Народ зашумел. Но Клим, при всей своей склочности и неуёмном характере имел одно, всего одно маленькое превосходство над Ксенией. Он был мужчиной.
И это решило всё. Одна фраза, брошенная вскользь – «Да что ж, вами, мужиками, девка командует!» – и всё. Вспыхнуло восстание по новой, заиграла кровь ретивая в жилах у народа.

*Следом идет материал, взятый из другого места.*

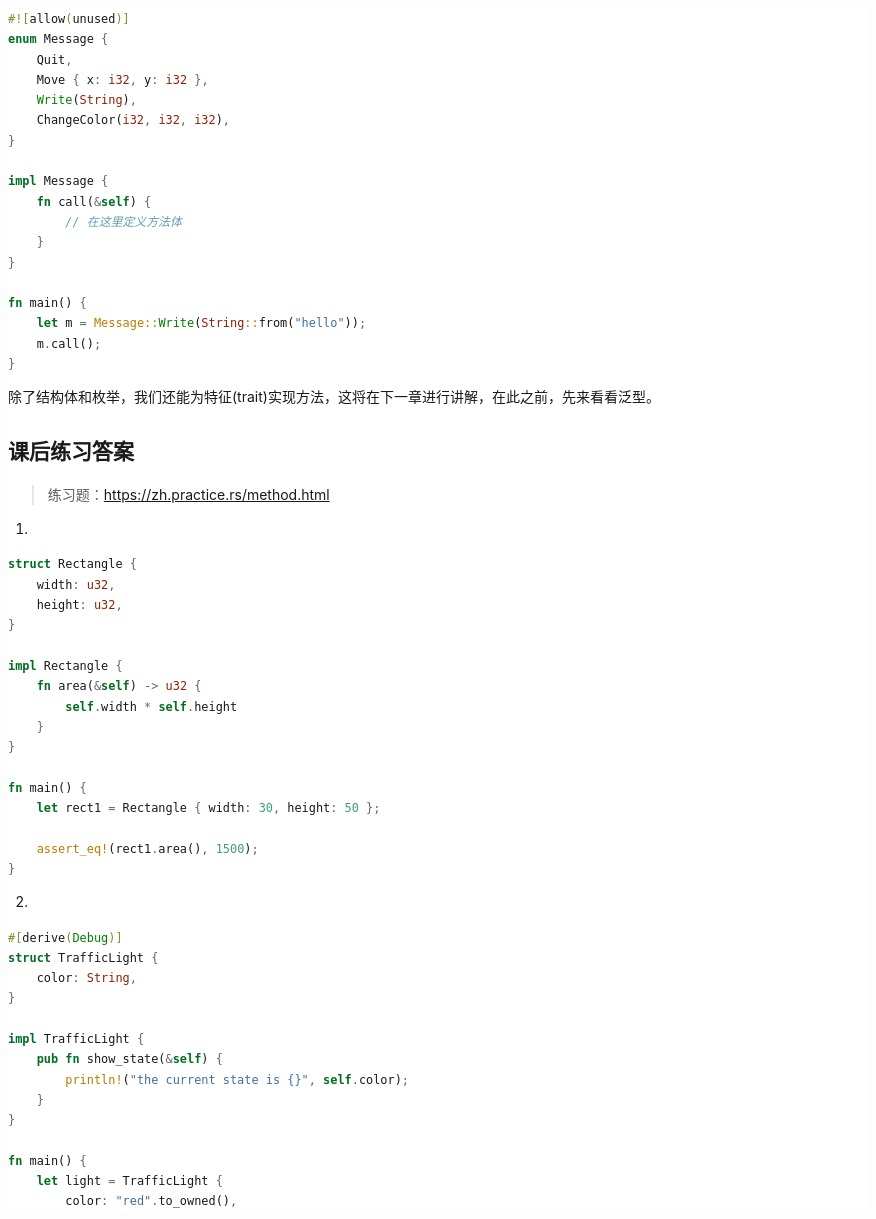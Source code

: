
 ```rust
#![allow(unused)]
enum Message {
    Quit,
    Move { x: i32, y: i32 },
    Write(String),
    ChangeColor(i32, i32, i32),
}

impl Message {
    fn call(&self) {
        // 在这里定义方法体
    }
}

fn main() {
    let m = Message::Write(String::from("hello"));
    m.call();
}
```

除了结构体和枚举，我们还能为特征(trait)实现方法，这将在下一章进行讲解，在此之前，先来看看泛型。

## 课后练习答案

> 练习题：https://zh.practice.rs/method.html



1.

```rust
struct Rectangle {
    width: u32,
    height: u32,
}

impl Rectangle {
    fn area(&self) -> u32 {
        self.width * self.height
    }
}

fn main() {
    let rect1 = Rectangle { width: 30, height: 50 };

    assert_eq!(rect1.area(), 1500);
}
```

2.

```rust
#[derive(Debug)]
struct TrafficLight {
    color: String,
}

impl TrafficLight {
    pub fn show_state(&self) {
        println!("the current state is {}", self.color);
    }
}

fn main() {
    let light = TrafficLight {
        color: "red".to_owned(),
```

– Что ж вы, окаянные, делаете! – Вышел во двор старик Петрим. – Вы ж на матушку нашу, на сердце крепости рот раскрыли! Грешно, осердится Богиня-мать, так всех заденет местью за дитя своё! Одумайтесь!
– Это ты, старик, думай, что несёшь! А то живо тебя, как колдуна, осудим! Стар ты больно, да языкат!
Петрим схватился за сердце, Ксения во все глаза смотрела на толпу, распалявшуюся всё сильнее и сильнее.
Мужики уже не обращали на неё внимания, бунт полыхал вовсю. Незаметно отступив, она подхватила дядьку Петрима под руку и направилась к флигельку.
Нужно подумать, что она может сделать. Потому что сейчас помочь некому, всё придется делать самой. Можно только спросить совета, чтобы не нарубить дров сгоряча.
Спешка никого ещё до добра не доводила.